◆ WORK REQUIRED: Which of the lines below hold the word "JFrame"? Pull each of them out.

◆ MATERIAL PROVIDED:

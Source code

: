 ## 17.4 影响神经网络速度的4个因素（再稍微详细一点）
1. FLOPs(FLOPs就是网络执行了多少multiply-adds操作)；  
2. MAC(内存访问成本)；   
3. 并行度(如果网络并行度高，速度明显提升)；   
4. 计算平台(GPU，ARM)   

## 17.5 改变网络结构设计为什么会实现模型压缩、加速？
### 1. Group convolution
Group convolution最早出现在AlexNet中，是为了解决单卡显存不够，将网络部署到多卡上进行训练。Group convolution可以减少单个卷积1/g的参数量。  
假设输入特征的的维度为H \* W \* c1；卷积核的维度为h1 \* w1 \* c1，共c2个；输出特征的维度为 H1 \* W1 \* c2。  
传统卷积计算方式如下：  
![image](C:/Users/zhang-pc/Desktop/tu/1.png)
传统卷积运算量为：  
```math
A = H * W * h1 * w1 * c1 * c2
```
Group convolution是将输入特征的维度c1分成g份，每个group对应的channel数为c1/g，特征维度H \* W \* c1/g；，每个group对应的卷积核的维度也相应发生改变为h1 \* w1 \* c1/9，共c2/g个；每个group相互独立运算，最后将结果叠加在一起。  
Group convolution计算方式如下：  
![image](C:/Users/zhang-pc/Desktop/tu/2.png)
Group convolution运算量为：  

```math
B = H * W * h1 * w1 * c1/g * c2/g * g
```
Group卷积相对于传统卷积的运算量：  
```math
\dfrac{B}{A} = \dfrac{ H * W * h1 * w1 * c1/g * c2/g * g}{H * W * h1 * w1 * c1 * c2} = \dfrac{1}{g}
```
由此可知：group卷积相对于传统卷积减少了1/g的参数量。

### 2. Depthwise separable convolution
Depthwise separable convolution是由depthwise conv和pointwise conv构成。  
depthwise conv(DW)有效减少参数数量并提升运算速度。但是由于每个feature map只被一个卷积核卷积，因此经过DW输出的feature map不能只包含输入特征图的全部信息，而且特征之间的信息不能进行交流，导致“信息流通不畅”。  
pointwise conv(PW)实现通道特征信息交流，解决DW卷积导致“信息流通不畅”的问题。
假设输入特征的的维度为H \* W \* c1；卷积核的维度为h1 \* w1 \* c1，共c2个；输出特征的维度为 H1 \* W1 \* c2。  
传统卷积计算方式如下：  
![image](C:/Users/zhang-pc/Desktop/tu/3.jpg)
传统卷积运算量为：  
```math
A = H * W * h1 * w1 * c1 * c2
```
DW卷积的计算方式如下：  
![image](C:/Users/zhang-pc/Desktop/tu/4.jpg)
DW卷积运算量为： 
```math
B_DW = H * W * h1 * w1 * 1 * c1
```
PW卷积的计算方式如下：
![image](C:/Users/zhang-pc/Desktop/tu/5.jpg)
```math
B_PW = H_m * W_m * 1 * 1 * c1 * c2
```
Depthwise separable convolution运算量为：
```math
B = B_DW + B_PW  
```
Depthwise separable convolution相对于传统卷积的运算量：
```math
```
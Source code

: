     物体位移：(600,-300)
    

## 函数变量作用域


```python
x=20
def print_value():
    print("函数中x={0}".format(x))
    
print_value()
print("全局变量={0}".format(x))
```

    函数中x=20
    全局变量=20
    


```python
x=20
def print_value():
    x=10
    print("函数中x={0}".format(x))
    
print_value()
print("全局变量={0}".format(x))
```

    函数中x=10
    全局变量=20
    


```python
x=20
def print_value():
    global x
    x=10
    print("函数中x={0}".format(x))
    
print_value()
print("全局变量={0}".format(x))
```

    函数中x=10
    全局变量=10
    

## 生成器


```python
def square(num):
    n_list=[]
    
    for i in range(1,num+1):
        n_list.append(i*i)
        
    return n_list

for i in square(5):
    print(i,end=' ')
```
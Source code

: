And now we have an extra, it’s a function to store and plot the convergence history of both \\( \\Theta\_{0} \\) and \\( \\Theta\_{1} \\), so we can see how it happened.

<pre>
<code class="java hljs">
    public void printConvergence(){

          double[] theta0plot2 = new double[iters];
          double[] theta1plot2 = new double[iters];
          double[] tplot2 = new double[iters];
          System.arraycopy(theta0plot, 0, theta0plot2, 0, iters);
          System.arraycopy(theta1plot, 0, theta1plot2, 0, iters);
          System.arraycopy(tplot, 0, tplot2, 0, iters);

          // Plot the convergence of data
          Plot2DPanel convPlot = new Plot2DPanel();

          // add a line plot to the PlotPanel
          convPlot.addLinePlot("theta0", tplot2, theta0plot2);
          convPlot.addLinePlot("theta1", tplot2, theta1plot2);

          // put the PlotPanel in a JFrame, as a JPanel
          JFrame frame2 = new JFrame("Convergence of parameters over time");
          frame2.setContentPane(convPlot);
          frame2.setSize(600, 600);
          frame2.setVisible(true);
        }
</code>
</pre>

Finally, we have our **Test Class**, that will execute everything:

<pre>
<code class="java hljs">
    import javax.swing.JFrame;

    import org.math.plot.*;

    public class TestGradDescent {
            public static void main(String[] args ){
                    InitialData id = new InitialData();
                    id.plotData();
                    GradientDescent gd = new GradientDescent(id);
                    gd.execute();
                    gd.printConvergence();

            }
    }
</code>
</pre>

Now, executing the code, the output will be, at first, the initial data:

◆ WRITTEN SOLUTION:
          // put the PlotPanel in a JFrame, as a JPanel
          JFrame frame2 = new JFrame("Convergence of parameters over time");
    import javax.swing.JFrame;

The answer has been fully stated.